▸ WHAT THE TASK REQUIRES
Return every line of the data that contains the string "removed".

(Source texts of formatted documents)

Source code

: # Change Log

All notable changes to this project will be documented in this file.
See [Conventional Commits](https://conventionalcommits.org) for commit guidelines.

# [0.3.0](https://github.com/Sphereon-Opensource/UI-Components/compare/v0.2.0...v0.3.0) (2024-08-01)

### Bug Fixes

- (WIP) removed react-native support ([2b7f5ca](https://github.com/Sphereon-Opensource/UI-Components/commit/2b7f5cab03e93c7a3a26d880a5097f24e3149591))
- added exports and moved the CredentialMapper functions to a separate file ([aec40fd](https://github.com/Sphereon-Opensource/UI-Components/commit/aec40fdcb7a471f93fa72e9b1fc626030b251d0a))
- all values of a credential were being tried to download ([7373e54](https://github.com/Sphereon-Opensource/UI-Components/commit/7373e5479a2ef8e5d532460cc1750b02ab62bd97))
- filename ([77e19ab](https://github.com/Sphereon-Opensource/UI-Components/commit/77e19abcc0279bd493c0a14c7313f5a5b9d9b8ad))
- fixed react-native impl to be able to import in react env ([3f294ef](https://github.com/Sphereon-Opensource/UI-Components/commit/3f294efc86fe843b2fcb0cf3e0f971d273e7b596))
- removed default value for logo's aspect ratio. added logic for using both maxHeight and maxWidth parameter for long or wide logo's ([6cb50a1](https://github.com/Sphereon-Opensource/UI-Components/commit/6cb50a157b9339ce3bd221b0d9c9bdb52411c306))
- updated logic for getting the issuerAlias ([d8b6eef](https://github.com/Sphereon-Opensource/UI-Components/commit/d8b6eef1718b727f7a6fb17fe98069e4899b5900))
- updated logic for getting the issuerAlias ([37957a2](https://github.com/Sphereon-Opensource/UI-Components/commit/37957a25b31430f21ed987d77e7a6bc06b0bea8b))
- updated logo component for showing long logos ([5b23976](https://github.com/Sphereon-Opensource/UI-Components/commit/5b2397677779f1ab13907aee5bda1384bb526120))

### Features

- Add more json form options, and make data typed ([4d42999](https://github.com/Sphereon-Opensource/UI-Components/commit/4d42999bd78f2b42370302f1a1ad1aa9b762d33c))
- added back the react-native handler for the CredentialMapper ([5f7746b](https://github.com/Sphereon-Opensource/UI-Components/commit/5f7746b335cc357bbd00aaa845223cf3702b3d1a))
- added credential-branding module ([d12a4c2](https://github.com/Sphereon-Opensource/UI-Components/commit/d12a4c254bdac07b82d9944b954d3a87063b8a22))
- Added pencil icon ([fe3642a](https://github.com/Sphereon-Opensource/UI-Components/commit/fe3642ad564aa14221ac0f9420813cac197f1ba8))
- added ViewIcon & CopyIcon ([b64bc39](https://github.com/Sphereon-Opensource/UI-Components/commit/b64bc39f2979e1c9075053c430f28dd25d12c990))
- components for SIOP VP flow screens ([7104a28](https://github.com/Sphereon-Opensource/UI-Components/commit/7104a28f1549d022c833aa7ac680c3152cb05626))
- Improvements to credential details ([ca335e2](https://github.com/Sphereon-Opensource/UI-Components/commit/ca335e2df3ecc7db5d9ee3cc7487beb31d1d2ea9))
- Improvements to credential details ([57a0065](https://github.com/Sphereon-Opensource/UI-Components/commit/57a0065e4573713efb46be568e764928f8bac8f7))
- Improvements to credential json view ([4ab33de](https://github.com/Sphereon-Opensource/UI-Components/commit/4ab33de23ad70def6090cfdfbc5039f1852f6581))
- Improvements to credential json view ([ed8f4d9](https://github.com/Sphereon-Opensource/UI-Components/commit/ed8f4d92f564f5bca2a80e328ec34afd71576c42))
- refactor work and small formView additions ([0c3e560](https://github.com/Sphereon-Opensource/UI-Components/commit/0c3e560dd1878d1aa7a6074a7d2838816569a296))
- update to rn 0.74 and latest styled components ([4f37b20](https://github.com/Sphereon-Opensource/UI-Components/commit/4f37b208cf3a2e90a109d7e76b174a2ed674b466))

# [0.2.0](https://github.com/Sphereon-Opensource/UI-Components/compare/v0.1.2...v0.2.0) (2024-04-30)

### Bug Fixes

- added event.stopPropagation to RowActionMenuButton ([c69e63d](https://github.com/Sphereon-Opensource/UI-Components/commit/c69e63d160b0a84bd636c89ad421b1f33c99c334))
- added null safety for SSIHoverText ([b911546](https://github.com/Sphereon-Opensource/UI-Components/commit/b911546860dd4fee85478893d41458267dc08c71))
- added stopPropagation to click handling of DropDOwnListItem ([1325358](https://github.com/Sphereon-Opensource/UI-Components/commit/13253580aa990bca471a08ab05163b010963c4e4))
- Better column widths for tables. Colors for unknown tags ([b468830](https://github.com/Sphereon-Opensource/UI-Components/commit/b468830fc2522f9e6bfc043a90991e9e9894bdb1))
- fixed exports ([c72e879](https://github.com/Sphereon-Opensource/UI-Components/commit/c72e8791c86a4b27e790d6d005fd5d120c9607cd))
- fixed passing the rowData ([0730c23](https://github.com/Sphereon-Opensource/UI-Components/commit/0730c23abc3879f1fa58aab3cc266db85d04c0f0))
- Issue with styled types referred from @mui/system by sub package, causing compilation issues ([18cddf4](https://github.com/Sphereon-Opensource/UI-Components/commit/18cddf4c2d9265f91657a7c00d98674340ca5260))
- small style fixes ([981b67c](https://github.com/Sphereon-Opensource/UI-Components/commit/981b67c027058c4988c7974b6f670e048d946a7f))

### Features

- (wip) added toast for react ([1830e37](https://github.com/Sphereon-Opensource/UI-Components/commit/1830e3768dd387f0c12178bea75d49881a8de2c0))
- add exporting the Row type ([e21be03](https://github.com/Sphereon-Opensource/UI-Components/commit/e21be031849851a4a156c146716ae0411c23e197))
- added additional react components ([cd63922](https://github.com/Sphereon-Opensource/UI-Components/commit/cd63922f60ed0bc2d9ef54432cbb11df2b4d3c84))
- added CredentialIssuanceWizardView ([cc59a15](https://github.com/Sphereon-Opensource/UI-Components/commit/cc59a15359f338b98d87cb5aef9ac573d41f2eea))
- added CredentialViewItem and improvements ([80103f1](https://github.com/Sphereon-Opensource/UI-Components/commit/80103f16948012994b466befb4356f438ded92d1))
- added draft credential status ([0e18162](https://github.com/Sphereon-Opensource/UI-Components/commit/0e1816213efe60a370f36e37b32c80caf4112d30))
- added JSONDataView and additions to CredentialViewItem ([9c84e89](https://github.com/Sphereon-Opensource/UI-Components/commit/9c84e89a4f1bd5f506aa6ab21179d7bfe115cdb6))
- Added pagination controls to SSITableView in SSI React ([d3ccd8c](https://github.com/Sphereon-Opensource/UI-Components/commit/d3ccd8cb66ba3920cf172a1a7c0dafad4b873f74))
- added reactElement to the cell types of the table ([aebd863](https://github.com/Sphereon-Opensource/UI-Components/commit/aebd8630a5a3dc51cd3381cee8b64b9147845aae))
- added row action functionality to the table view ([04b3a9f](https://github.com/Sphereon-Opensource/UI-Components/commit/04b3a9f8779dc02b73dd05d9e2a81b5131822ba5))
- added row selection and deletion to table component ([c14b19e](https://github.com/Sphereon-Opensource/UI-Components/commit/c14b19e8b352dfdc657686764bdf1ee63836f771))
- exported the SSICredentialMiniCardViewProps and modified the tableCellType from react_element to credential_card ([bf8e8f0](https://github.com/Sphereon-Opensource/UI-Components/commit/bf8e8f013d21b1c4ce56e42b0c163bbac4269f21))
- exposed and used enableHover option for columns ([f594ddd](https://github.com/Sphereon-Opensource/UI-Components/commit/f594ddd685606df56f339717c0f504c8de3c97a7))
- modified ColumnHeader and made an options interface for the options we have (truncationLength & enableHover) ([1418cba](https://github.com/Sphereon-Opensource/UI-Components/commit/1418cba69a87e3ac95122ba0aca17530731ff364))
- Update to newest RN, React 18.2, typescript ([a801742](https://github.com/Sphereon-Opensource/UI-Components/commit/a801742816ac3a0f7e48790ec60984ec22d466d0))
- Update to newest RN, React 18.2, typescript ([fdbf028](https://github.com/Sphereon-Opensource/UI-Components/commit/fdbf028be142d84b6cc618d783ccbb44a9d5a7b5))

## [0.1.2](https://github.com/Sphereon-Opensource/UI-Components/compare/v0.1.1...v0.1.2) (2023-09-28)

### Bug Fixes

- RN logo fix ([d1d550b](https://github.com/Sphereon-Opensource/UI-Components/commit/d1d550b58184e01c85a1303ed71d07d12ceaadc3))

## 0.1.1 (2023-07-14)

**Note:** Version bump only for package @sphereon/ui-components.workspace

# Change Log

▸ RESULT OF THE TASK
- (WIP) removed react-native support ([2b7f5ca](https://github.com/Sphereon-Opensource/UI-Components/commit/2b7f5cab03e93c7a3a26d880a5097f24e3149591))
- removed default value for logo's aspect ratio. added logic for using both maxHeight and maxWidth parameter for long or wide logo's ([6cb50a1](https://github.com/Sphereon-Opensource/UI-Components/commit/6cb50a157b9339ce3bd221b0d9c9bdb52411c306))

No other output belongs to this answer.